In contrast, the closed to future accruals category is the only one to show a consistent increase, rising by 24 per cent.
This trend continued over the past year, as the latest update revealed that the proportion of DB schemes closed to future accrual, excluding those in wind-up, has risen from 73 per cent in 2024 to 74 per cent in 2025.
The report showed that membership in private DB and hybrid schemes has also fallen by 3 per cent since 2024 to 9,174,000, while schemes closed to future accruals are decreasing this year for the first time (from 5,656,000 in 2024 to 5,413,000 in 2025), a drop of 4 per cent.
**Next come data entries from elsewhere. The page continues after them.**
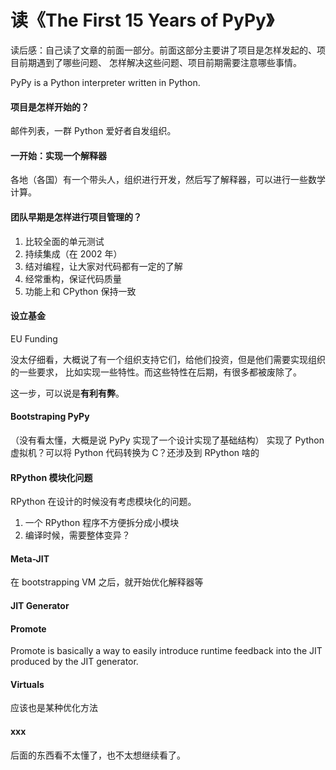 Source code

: # 读《The First 15 Years of PyPy》

读后感：自己读了文章的前面一部分。前面这部分主要讲了项目是怎样发起的、项目前期遇到了哪些问题、
怎样解决这些问题、项目前期需要注意哪些事情。

PyPy is a Python interpreter written in Python.

#### 项目是怎样开始的？
邮件列表，一群 Python 爱好者自发组织。

#### 一开始：实现一个解释器
各地（各国）有一个带头人，组织进行开发，然后写了解释器，可以进行一些数学计算。

#### 团队早期是怎样进行项目管理的？

1. 比较全面的单元测试
2. 持续集成（在 2002 年）
3. 结对编程，让大家对代码都有一定的了解
4. 经常重构，保证代码质量
5. 功能上和 CPython 保持一致

#### 设立基金

EU Funding

没太仔细看，大概说了有一个组织支持它们，给他们投资，但是他们需要实现组织的一些要求，
比如实现一些特性。而这些特性在后期，有很多都被废除了。

这一步，可以说是**有利有弊**。

#### Bootstraping PyPy
（没有看太懂，大概是说 PyPy 实现了一个设计实现了基础结构）
实现了 Python 虚拟机？可以将 Python 代码转换为 C？还涉及到 RPython 啥的

#### RPython 模块化问题
RPython 在设计的时候没有考虑模块化的问题。

1. 一个 RPython 程序不方便拆分成小模块
2. 编译时候，需要整体变异？

#### Meta-JIT

在 bootstrapping VM 之后，就开始优化解释器等

#### JIT Generator

#### Promote
Promote is basically a way to easily introduce runtime feedback into the JIT produced by the JIT generator.

#### Virtuals

应该也是某种优化方法

#### xxx
后面的东西看不太懂了，也不太想继续看了。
Despite the shrinking market, TPR found that it still covers a substantial number of members, as this year’s report contains 200 public sector DB schemes with 19,784,000 members and 5,060 private sector schemes with 9,174,000 members.
Funding levels also remained strong, as TPR revealed that the technical provisions (TPs) funding level has stayed the same at 118 per cent, after assets and liabilities both fell by 10 per cent.
In addition to this, the proportion of DB schemes in TPs' surplus rose to 82 per cent in 2025, compared to 80 per cent in 2024.
These funding improvements are expected to ensure a continued pipeline of demand for the bulk purchase annuity market, as Broadstone head of trustee services, Chris Rice, said that, with more than four in five schemes now in surplus, "it is little surprise that the bulk purchase annuity market has been so buoyant in recent years".
“With more than 9 million members still in over 5,000 private DB schemes, it is clear that the pensions risk transfer market is set to remain highly active for many years to come as trustees look to secure their members’ benefits," he said.
This was echoed by Standard Life managing director of BPA and individual retirement, Claire Altman, who pointed out that trustees are increasingly focused on securing benefits for deferred and pensioner members, while sponsors are focused on removing these liabilities from their balance sheets.
“Recent research from Standard Life underscores this urgency: nearly half of large DB trustees now view buy-in as their endgame strategy, and 40 per cent plan to approach an insurer within the next year, with certainty and member security cited as key drivers," she stated.
“‘The Times They Are A-Changin’ (seasonal thanks to Bob Dylan), and by moving now, trustees can lock in risk transfer and secure member benefits.”